= TASK STATEMENT =
Print the full set of records below, character for character and picture-free.

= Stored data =

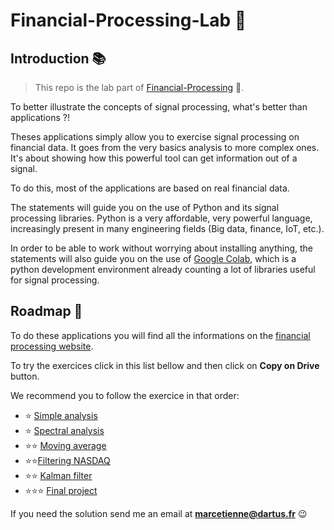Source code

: # Financial-Processing-Lab 🚀

## Introduction 📚
> This repo is the lab part of [Financial-Processing](https://github.com/MarcEtienneDartus/Financial-Processing) 📖.

To better illustrate the concepts of signal processing, what's better than applications ?!

Theses applications simply allow you to exercise signal processing on financial data. It goes from the very basics analysis to more complex ones.
It's about showing how this powerful tool can get information out of a signal.

To do this, most of the applications are based on real financial data.

The statements will guide you on the use of Python and its signal processing libraries. Python is a very affordable, very powerful language, increasingly present in many engineering fields (Big data, finance, IoT, etc.).

In order to be able to work without worrying about installing anything, the statements will also guide you on the use of [Google Colab](https://colab.research.google.com/), which is a python development environment already counting a lot of libraries useful for signal processing.

## Roadmap 📝

To do these applications you will find all the informations on the [financial processing website](https://financial-processing.onrender.com/).

To try the exercices click in this list bellow and then click on **Copy on Drive** button.

We recommend you to follow the exercice in that order:
- ⭐️ [Simple analysis](https://colab.research.google.com/github/MarcEtienneDartus/Financial-Processing-Lab/blob/master/simple_analysis.ipynb)
- ⭐️ [Spectral analysis](https://colab.research.google.com/github/MarcEtienneDartus/Financial-Processing-Lab/blob/master/spectral_analysis.ipynb)
- ⭐️⭐️ [Moving average](https://colab.research.google.com/github/MarcEtienneDartus/Financial-Processing-Lab/blob/master/moving_average.ipynb) 
- ⭐️⭐️[Filtering NASDAQ](https://colab.research.google.com/github/MarcEtienneDartus/Financial-Processing-Lab/blob/master/filter_nasdaq.ipynb)
- ⭐️⭐️ [Kalman filter](https://colab.research.google.com/github/MarcEtienneDartus/Financial-Processing-Lab/blob/master/kalman.ipynb)
- ⭐️⭐️⭐️ [Final project](https://colab.research.google.com/github/MarcEtienneDartus/Financial-Processing-Lab/blob/master/final_project.ipynb)

If you need the solution send me an email at **marcetienne@dartus.fr** 😉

= ANSWER FOR THIS EXERCISE =
Source code

: # Financial-Processing-Lab 🚀

## Introduction 📚
> This repo is the lab part of [Financial-Processing](https://github.com/MarcEtienneDartus/Financial-Processing) 📖.

To better illustrate the concepts of signal processing, what's better than applications ?!

Theses applications simply allow you to exercise signal processing on financial data. It goes from the very basics analysis to more complex ones.
It's about showing how this powerful tool can get information out of a signal.

To do this, most of the applications are based on real financial data.

The statements will guide you on the use of Python and its signal processing libraries. Python is a very affordable, very powerful language, increasingly present in many engineering fields (Big data, finance, IoT, etc.).

In order to be able to work without worrying about installing anything, the statements will also guide you on the use of [Google Colab](https://colab.research.google.com/), which is a python development environment already counting a lot of libraries useful for signal processing.

## Roadmap 📝

To do these applications you will find all the informations on the [financial processing website](https://financial-processing.onrender.com/).

To try the exercices click in this list bellow and then click on **Copy on Drive** button.

We recommend you to follow the exercice in that order:
- ⭐️ [Simple analysis](https://colab.research.google.com/github/MarcEtienneDartus/Financial-Processing-Lab/blob/master/simple_analysis.ipynb)
- ⭐️ [Spectral analysis](https://colab.research.google.com/github/MarcEtienneDartus/Financial-Processing-Lab/blob/master/spectral_analysis.ipynb)
- ⭐️⭐️ [Moving average](https://colab.research.google.com/github/MarcEtienneDartus/Financial-Processing-Lab/blob/master/moving_average.ipynb) 
- ⭐️⭐️[Filtering NASDAQ](https://colab.research.google.com/github/MarcEtienneDartus/Financial-Processing-Lab/blob/master/filter_nasdaq.ipynb)
- ⭐️⭐️ [Kalman filter](https://colab.research.google.com/github/MarcEtienneDartus/Financial-Processing-Lab/blob/master/kalman.ipynb)
- ⭐️⭐️⭐️ [Final project](https://colab.research.google.com/github/MarcEtienneDartus/Financial-Processing-Lab/blob/master/final_project.ipynb)

If you need the solution send me an email at **marcetienne@dartus.fr** 😉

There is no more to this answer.